§ **WORK TASK**
Your response should contain each line of the data that includes "sources".

Top of RECORD EXCERPTS

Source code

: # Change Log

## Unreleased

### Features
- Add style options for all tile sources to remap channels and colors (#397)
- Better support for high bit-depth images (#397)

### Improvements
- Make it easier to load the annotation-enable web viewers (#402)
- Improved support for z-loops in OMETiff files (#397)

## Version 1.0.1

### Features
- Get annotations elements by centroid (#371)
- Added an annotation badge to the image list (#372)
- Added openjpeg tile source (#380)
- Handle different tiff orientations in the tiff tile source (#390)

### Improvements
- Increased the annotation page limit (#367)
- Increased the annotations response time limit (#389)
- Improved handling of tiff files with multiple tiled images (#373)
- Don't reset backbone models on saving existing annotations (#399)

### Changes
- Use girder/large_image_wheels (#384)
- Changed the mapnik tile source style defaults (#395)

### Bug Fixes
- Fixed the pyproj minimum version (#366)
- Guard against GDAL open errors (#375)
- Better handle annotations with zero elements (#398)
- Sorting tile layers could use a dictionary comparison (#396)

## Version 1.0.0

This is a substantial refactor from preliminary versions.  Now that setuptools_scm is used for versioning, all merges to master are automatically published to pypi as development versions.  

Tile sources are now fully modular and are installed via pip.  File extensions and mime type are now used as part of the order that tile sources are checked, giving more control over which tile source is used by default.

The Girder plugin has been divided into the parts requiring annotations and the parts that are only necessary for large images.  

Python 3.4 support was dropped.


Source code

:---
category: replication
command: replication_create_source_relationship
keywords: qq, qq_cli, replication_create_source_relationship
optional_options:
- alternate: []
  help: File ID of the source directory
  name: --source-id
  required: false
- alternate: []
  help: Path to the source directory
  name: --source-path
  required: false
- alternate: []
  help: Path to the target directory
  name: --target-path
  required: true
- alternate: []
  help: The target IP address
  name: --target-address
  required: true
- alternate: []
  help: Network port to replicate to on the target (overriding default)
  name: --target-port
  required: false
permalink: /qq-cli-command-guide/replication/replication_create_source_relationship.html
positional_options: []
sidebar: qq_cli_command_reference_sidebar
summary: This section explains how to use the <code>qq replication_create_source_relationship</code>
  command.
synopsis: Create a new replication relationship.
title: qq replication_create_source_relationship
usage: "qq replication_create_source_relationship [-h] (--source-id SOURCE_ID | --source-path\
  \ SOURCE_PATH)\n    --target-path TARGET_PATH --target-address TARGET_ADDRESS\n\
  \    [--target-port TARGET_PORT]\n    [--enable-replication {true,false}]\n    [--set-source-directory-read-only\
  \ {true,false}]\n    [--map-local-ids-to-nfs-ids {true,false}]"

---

Bottom of RECORD EXCERPTS

§ **ANSWER AREA**
- Add style options for all tile sources to remap channels and colors (#397)
Tile sources are now fully modular and are installed via pip.  File extensions and mime type are now used as part of the order that tile sources are checked, giving more control over which tile source is used by default.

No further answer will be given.